PEREIRA: We’re at the Electronic Entertainment Expo, which is sorta of like nerd prom, if you will. It’s the geek Super Bowl. It’s all the big developers, and game producers, and creators, and manufacturers, they get together at the convention center. Crowds from 40 to 60,000 in attendance, checking out all the latest in digital entertainment.

Ryssdal: It looks like people are walking around playing video games, basically.

PEREIRA: That’s exactly it. Yes. That’s the one sentence, easy description of what’s happening.
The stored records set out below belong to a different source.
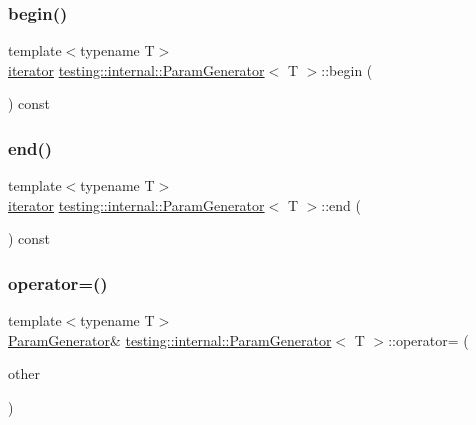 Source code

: \subsubsection{\texorpdfstring{begin()}{begin()}}
{\footnotesize\ttfamily template$<$typename T$>$ \\
\hyperlink{classtesting_1_1internal_1_1ParamGenerator_a448b08a8eaae1f1d27840d4dbd66c357}{iterator} \hyperlink{classtesting_1_1internal_1_1ParamGenerator}{testing\+::internal\+::\+Param\+Generator}$<$ T $>$\+::begin (\begin{DoxyParamCaption}{ }\end{DoxyParamCaption}) const\hspace{0.3cm}{\ttfamily [inline]}}

\mbox{\label{classtesting_1_1internal_1_1ParamGenerator_aaf8f75df1099a07ff771a550b48f9fbe}} 
\subsubsection{\texorpdfstring{end()}{end()}}
{\footnotesize\ttfamily template$<$typename T$>$ \\
\hyperlink{classtesting_1_1internal_1_1ParamGenerator_a448b08a8eaae1f1d27840d4dbd66c357}{iterator} \hyperlink{classtesting_1_1internal_1_1ParamGenerator}{testing\+::internal\+::\+Param\+Generator}$<$ T $>$\+::end (\begin{DoxyParamCaption}{ }\end{DoxyParamCaption}) const\hspace{0.3cm}{\ttfamily [inline]}}

\mbox{\label{classtesting_1_1internal_1_1ParamGenerator_a590a03c6e0a3a3ac6279943ad1f01dc8}} 
\subsubsection{\texorpdfstring{operator=()}{operator=()}}
{\footnotesize\ttfamily template$<$typename T$>$ \\
\hyperlink{classtesting_1_1internal_1_1ParamGenerator}{Param\+Generator}\& \hyperlink{classtesting_1_1internal_1_1ParamGenerator}{testing\+::internal\+::\+Param\+Generator}$<$ T $>$\+::operator= (\begin{DoxyParamCaption}\item[{const \hyperlink{classtesting_1_1internal_1_1ParamGenerator}{Param\+Generator}$<$ T $>$ \&}]{other }\end{DoxyParamCaption})\hspace{0.3cm}{\ttfamily [inline]}}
Ryssdal: Just thought I’d wrap it up.

PEREIRA: No, there’s actually a lot of business being done here. In addition to showing off the games to casual consumers and what not, this is where Best Buy will send their head retailers to come and figure out which titles they’re going to order, how many thousands of copies they’re going to order, which peripherals they want to get on store shelves. So there’s a lot of actual business transactions taking place in between people dressed as cows with giant electronic utters…

Ryssdal: What is hot this year then? What are we going to see come Christmas?
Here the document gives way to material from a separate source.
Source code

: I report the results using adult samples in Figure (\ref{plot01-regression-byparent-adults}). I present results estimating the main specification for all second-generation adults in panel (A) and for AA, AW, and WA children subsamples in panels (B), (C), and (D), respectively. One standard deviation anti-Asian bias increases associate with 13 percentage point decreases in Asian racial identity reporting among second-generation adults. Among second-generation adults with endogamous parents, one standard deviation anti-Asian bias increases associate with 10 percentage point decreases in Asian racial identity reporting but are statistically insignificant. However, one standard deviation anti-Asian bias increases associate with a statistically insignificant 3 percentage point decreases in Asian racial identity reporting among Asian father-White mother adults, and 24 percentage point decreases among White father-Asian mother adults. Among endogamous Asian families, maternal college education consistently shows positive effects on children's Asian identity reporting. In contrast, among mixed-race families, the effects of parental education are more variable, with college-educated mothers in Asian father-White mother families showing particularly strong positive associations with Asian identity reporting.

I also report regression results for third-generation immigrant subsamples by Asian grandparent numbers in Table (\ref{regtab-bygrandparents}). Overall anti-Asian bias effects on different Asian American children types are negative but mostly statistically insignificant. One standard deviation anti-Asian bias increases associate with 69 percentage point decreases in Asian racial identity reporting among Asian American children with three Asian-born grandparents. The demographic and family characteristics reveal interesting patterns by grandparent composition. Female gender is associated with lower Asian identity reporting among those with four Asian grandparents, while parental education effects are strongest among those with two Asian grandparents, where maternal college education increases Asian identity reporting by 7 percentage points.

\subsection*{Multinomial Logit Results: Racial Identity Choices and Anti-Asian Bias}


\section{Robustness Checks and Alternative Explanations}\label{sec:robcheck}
PEREIRA: Well, come Christmas we’re going to see more of the same. We’re going to see bigger and better exclusive titles for all these consoles.

Ryssdal: So it’s the Wii and the Xbox, and all that.

PEREIRA: Correct. Playstation 3, Wii, Xbox 360. You’re going just going to see bigger and better games for it now that the developers have figured out how the hardware works. Next year, in the coming years, you’re going to see new ways to actually experience those games.

Ryssdal: So there is, for want of a better phrase, a killer app here, right? There’s new technologies coming out.

PEREIRA: It’s getting rid of the controller. Nintendo was first to figure out that a controller for many is a barrier to entry. I could put the controller in my mother’s hand, and she would ask what these buttons do and probably gnaw on them confused. And that’ll be that. It’s my mom. But when you get rid of that controller, and you tell somebody just stand in front of the television and a webcam is going to turn your body into the controller, which is Microsoft’s approach, that just works.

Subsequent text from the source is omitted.